Online Program

Return to main conference page

All Times ET

Friday, June 4
Computational Statistics
New Models and Methods
Fri, Jun 4, 1:20 PM - 2:55 PM
TBD
 

Multi-scale Affinities with Missing Data: Estimation and Applications (309818)

Eric Chi, North Carolina State University 
Gal Mishne, University of California, San Diego 
*Min Zhang, North Carolina State University 

Keywords: Missing data, Kernels, Penalized estimation

Many machine learning algorithms depend on weights that quantify row and column similarities of a data matrix. The choice of weights can dramatically affect the effectiveness of the algorithm. Nonetheless, the problem of choosing weights is not given enough study.
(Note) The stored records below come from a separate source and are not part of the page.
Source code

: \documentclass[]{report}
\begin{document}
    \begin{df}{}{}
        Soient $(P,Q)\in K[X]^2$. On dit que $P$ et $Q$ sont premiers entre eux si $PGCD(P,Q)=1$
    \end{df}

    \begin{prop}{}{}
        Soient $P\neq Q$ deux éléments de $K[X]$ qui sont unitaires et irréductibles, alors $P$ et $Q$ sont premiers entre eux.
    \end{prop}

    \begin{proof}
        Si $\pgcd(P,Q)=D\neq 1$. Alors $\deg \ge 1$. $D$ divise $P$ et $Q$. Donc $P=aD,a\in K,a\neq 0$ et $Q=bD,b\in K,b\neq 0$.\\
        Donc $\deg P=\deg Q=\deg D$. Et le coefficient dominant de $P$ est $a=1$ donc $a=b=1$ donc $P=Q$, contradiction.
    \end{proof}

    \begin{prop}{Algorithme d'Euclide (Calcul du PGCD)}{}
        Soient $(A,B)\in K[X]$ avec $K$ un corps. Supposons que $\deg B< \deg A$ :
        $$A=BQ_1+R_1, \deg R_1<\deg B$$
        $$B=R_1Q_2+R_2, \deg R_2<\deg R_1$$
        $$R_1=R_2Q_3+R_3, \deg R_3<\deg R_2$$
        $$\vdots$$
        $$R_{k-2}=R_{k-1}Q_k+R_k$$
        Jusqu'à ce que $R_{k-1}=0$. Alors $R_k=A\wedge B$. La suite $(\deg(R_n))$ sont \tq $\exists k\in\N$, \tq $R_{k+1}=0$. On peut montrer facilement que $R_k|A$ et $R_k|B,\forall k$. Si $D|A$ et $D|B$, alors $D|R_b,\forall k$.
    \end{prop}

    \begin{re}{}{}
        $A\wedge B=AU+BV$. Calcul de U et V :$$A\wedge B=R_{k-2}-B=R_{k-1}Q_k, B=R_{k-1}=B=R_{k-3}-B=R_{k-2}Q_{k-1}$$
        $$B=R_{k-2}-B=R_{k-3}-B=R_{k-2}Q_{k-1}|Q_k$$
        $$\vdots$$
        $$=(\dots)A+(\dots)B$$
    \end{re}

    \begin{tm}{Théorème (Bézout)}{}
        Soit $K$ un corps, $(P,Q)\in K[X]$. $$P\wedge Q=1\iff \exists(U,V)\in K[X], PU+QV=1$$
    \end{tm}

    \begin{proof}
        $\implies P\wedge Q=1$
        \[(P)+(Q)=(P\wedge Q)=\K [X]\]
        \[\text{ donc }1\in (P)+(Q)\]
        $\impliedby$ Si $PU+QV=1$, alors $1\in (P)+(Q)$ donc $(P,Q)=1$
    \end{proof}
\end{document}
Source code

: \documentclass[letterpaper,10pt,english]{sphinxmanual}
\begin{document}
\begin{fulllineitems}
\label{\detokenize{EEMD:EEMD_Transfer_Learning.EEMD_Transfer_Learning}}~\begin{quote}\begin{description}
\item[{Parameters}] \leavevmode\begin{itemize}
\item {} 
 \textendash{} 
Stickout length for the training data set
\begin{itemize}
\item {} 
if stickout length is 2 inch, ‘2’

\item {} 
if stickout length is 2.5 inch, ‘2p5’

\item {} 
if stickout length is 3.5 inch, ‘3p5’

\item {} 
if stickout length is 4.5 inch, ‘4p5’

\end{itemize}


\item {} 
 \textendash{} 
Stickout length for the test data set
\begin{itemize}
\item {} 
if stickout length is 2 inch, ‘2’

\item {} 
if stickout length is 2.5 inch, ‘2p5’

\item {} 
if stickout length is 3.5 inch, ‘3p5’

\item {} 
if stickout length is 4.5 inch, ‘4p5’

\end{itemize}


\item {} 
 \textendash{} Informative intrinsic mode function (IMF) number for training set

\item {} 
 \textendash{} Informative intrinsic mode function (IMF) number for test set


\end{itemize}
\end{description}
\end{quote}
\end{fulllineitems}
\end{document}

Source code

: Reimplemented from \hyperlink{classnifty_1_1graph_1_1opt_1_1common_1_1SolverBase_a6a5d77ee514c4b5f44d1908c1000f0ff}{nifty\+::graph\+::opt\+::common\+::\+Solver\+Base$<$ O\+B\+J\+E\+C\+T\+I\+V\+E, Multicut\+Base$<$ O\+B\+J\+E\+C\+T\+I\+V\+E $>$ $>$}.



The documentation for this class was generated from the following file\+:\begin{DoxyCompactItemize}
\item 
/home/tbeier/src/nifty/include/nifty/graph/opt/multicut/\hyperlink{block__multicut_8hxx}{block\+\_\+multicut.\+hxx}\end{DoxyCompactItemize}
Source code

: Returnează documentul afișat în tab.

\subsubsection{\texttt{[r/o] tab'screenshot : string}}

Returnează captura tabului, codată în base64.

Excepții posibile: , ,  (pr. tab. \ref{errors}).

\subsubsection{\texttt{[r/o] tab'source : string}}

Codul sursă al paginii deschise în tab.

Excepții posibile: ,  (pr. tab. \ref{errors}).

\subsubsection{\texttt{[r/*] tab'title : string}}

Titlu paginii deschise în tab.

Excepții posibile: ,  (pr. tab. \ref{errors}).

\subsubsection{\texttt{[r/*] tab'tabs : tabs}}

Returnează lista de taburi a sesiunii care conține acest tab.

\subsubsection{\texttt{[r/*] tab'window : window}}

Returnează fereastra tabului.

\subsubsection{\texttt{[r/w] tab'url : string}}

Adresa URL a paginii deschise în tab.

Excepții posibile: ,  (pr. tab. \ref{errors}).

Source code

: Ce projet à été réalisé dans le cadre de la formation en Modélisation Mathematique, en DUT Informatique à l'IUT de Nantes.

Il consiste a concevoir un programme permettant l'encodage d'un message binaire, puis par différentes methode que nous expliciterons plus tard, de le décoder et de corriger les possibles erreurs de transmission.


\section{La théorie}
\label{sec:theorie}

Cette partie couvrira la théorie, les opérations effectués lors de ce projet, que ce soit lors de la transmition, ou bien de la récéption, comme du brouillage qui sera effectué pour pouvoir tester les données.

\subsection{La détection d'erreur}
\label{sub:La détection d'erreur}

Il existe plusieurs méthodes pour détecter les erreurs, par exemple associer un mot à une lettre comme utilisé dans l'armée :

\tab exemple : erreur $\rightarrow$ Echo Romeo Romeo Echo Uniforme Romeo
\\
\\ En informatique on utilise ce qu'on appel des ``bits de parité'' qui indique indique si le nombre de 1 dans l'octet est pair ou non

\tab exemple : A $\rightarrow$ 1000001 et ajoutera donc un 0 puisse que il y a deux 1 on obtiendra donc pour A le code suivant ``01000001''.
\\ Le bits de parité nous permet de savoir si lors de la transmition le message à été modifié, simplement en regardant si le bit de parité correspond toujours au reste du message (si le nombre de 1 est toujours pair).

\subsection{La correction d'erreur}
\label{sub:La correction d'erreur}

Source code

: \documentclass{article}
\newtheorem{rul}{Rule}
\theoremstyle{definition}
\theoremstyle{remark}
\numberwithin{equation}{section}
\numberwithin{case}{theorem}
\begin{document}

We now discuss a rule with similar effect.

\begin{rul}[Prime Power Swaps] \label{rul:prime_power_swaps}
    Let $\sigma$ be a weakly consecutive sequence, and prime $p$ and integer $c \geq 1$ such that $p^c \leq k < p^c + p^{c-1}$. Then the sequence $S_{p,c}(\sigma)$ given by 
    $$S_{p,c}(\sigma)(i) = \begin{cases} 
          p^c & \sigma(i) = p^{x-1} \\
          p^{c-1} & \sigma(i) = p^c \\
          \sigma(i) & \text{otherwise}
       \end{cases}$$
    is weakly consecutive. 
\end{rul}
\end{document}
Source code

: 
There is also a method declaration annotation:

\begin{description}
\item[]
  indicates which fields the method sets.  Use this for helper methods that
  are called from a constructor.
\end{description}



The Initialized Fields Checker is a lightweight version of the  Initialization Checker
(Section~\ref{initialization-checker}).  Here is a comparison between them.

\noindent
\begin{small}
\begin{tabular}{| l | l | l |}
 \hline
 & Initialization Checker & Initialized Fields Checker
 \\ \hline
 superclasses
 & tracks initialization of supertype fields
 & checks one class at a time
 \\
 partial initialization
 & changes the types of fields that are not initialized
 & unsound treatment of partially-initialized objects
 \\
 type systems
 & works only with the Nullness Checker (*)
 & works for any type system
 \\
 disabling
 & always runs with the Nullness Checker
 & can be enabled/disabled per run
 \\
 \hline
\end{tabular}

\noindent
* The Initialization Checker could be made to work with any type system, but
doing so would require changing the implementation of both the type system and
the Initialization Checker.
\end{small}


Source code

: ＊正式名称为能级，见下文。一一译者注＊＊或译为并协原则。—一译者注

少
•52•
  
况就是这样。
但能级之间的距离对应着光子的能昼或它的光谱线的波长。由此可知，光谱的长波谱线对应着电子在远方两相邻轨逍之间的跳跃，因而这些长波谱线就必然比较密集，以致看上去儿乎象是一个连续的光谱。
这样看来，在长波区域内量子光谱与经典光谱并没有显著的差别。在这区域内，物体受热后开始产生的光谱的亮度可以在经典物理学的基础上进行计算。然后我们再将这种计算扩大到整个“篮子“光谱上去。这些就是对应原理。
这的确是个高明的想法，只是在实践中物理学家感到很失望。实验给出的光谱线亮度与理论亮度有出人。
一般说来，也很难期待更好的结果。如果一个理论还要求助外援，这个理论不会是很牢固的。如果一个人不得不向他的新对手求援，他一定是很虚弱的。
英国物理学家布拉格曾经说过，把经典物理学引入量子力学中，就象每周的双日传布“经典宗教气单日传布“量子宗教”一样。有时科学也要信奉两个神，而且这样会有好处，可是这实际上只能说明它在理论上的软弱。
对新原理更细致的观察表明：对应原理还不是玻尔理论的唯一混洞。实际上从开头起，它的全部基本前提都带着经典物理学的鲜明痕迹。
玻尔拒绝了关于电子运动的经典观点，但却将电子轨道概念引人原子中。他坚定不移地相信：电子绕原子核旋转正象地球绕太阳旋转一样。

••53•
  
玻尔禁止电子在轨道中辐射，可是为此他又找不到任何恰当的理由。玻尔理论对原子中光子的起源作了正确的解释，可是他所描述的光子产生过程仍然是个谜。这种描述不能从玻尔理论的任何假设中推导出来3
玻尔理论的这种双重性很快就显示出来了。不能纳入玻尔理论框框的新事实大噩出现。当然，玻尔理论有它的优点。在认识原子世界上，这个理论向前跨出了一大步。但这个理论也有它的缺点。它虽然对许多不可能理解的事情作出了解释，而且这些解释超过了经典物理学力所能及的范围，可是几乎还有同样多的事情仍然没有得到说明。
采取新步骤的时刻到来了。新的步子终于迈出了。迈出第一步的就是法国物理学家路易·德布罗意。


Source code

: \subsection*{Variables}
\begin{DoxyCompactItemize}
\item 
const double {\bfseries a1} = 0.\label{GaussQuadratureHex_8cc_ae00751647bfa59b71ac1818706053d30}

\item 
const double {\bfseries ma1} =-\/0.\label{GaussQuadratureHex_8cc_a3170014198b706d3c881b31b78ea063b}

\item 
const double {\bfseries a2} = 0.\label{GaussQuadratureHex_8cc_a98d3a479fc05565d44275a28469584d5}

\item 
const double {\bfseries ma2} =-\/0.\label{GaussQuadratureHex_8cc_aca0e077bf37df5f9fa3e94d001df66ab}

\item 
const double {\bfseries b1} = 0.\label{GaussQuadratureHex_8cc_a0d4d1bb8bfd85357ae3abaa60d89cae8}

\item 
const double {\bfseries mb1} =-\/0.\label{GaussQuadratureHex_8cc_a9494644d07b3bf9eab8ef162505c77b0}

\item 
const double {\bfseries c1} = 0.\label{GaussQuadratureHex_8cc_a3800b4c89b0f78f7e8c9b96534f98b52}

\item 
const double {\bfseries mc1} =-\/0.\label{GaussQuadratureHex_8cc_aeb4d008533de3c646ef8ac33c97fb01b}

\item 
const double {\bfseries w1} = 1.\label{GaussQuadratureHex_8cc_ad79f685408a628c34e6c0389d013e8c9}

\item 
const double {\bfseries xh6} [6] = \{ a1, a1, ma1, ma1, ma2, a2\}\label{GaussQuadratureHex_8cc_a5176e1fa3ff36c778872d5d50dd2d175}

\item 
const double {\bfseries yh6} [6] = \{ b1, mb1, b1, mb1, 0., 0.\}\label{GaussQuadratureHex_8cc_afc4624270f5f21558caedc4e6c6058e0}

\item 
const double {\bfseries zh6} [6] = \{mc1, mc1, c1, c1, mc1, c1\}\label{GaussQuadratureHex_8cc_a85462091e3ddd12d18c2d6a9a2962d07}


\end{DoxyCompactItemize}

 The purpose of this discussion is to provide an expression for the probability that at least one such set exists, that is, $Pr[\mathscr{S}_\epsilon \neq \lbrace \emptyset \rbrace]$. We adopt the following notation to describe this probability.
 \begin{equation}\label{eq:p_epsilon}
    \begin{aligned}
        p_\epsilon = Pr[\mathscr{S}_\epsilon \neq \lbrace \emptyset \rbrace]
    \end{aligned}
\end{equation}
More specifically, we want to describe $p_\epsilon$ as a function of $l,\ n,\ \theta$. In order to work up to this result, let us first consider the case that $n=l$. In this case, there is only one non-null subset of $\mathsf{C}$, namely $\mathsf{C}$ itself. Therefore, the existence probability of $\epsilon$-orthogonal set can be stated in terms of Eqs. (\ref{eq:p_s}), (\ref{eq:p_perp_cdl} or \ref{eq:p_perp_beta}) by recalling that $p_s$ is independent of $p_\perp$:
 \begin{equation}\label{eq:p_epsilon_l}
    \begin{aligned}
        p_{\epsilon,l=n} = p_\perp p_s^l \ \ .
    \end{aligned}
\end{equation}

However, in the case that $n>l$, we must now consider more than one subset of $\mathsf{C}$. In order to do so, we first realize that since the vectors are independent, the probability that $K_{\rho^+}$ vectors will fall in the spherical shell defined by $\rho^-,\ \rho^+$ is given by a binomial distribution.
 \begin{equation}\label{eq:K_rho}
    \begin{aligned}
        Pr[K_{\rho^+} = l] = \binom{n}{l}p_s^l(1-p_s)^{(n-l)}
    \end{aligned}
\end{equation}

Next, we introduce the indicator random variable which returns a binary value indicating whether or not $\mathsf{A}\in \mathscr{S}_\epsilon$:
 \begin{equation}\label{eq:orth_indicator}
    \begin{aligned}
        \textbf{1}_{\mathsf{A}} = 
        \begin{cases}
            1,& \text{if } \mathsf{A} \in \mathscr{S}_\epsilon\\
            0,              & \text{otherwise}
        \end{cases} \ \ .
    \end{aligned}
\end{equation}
When a data matrix is completely observed, Gaussian kernel affinities can be used to quantify the local similarity between pairs of rows and pairs of columns. Computing weights in the presence of missing data, however, becomes challenging. In this paper, we propose a new method to construct row and column affinities even when data is missing by building off a co-clustering technique. This method takes advantage of solving the optimization problem for multiple pairs of cost parameters and filling in the missing values with increasingly smooth estimates. It exploits the coupled similarity structure among both the rows and columns of a data matrix. We show these affinities can be used to perform tasks such as data imputation, matrix completion on graphs, and clustering.